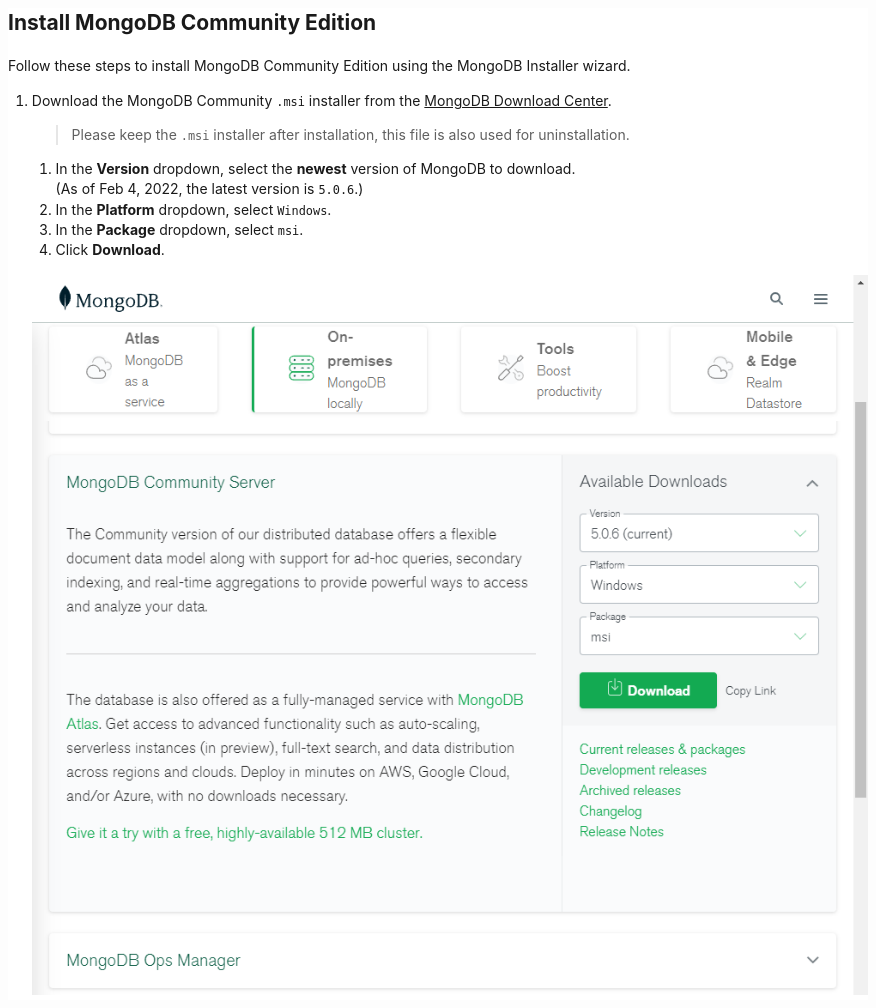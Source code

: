 ## Install MongoDB Community Edition

Follow these steps to install MongoDB Community Edition using the MongoDB Installer wizard.

 1. Download the MongoDB Community `.msi` installer from the [MongoDB Download Center](https://www.mongodb.com/try/download/community?tck=docs_server).

    > Please keep the `.msi` installer after installation, this file is also used for uninstallation.

     1. In the **Version** dropdown, select the **newest** version of MongoDB to download.  
        (As of Feb 4, 2022, the latest version is `5.0.6`.)
     2. In the **Platform** dropdown, select `Windows`.
     3. In the **Package** dropdown, select `msi`.
     4. Click **Download**.

    ![mongodb_download_center](/assets/images/database/mongodb/mongodb_download_center.png)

*Task description*. Each line above should be written out again exactly, and no picture should appear in the copy.

*Answer box*.
Source code

: ## Install MongoDB Community Edition

Follow these steps to install MongoDB Community Edition using the MongoDB Installer wizard.

 1. Download the MongoDB Community `.msi` installer from the [MongoDB Download Center](https://www.mongodb.com/try/download/community?tck=docs_server).

    > Please keep the `.msi` installer after installation, this file is also used for uninstallation.

     1. In the **Version** dropdown, select the **newest** version of MongoDB to download.  
        (As of Feb 4, 2022, the latest version is `5.0.6`.)
     2. In the **Platform** dropdown, select `Windows`.
     3. In the **Package** dropdown, select `msi`.
     4. Click **Download**.

    ![mongodb_download_center](/assets/images/database/mongodb/mongodb_download_center.png)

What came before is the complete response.